=== LISTED RECORDS ===
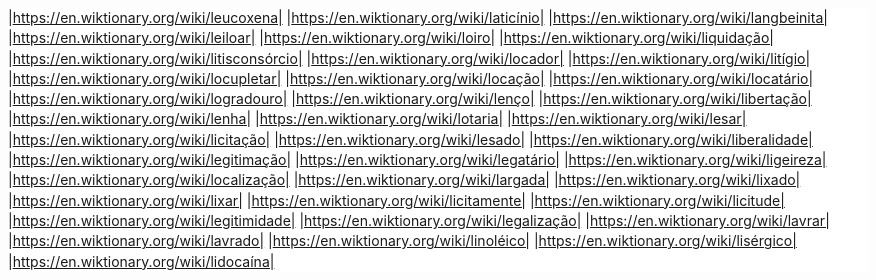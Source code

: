 |https://en.wiktionary.org/wiki/leucoxena|
|https://en.wiktionary.org/wiki/laticínio|
|https://en.wiktionary.org/wiki/langbeinita|
|https://en.wiktionary.org/wiki/leiloar|
|https://en.wiktionary.org/wiki/loiro|
|https://en.wiktionary.org/wiki/liquidação|
|https://en.wiktionary.org/wiki/litisconsórcio|
|https://en.wiktionary.org/wiki/locador|
|https://en.wiktionary.org/wiki/litígio|
|https://en.wiktionary.org/wiki/locupletar|
|https://en.wiktionary.org/wiki/locação|
|https://en.wiktionary.org/wiki/locatário|
|https://en.wiktionary.org/wiki/logradouro|
|https://en.wiktionary.org/wiki/lenço|
|https://en.wiktionary.org/wiki/libertação|
|https://en.wiktionary.org/wiki/lenha|
|https://en.wiktionary.org/wiki/lotaria|
|https://en.wiktionary.org/wiki/lesar|
|https://en.wiktionary.org/wiki/licitação|
|https://en.wiktionary.org/wiki/lesado|
|https://en.wiktionary.org/wiki/liberalidade|
|https://en.wiktionary.org/wiki/legitimação|
|https://en.wiktionary.org/wiki/legatário|
|https://en.wiktionary.org/wiki/ligeireza|
|https://en.wiktionary.org/wiki/localização|
|https://en.wiktionary.org/wiki/largada|
|https://en.wiktionary.org/wiki/lixado|
|https://en.wiktionary.org/wiki/lixar|
|https://en.wiktionary.org/wiki/licitamente|
|https://en.wiktionary.org/wiki/licitude|
|https://en.wiktionary.org/wiki/legitimidade|
|https://en.wiktionary.org/wiki/legalização|
|https://en.wiktionary.org/wiki/lavrar|
|https://en.wiktionary.org/wiki/lavrado|
|https://en.wiktionary.org/wiki/linoléico|
|https://en.wiktionary.org/wiki/lisérgico|
|https://en.wiktionary.org/wiki/lidocaína|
===
- **ASSIGNED TASK**
In the copy, include every line of the entries above exactly and none of the pictures.

- **TASK RESPONSE**
Source code

: |https://en.wiktionary.org/wiki/leucoxena|
|https://en.wiktionary.org/wiki/laticínio|
|https://en.wiktionary.org/wiki/langbeinita|
|https://en.wiktionary.org/wiki/leiloar|
|https://en.wiktionary.org/wiki/loiro|
|https://en.wiktionary.org/wiki/liquidação|
|https://en.wiktionary.org/wiki/litisconsórcio|
|https://en.wiktionary.org/wiki/locador|
|https://en.wiktionary.org/wiki/litígio|
|https://en.wiktionary.org/wiki/locupletar|
|https://en.wiktionary.org/wiki/locação|
|https://en.wiktionary.org/wiki/locatário|
|https://en.wiktionary.org/wiki/logradouro|
|https://en.wiktionary.org/wiki/lenço|
|https://en.wiktionary.org/wiki/libertação|
|https://en.wiktionary.org/wiki/lenha|
|https://en.wiktionary.org/wiki/lotaria|
|https://en.wiktionary.org/wiki/lesar|
|https://en.wiktionary.org/wiki/licitação|
|https://en.wiktionary.org/wiki/lesado|
|https://en.wiktionary.org/wiki/liberalidade|
|https://en.wiktionary.org/wiki/legitimação|
|https://en.wiktionary.org/wiki/legatário|
|https://en.wiktionary.org/wiki/ligeireza|
|https://en.wiktionary.org/wiki/localização|
|https://en.wiktionary.org/wiki/largada|
|https://en.wiktionary.org/wiki/lixado|
|https://en.wiktionary.org/wiki/lixar|
|https://en.wiktionary.org/wiki/licitamente|
|https://en.wiktionary.org/wiki/licitude|
|https://en.wiktionary.org/wiki/legitimidade|
|https://en.wiktionary.org/wiki/legalização|
|https://en.wiktionary.org/wiki/lavrar|
|https://en.wiktionary.org/wiki/lavrado|
|https://en.wiktionary.org/wiki/linoléico|
|https://en.wiktionary.org/wiki/lisérgico|
|https://en.wiktionary.org/wiki/lidocaína|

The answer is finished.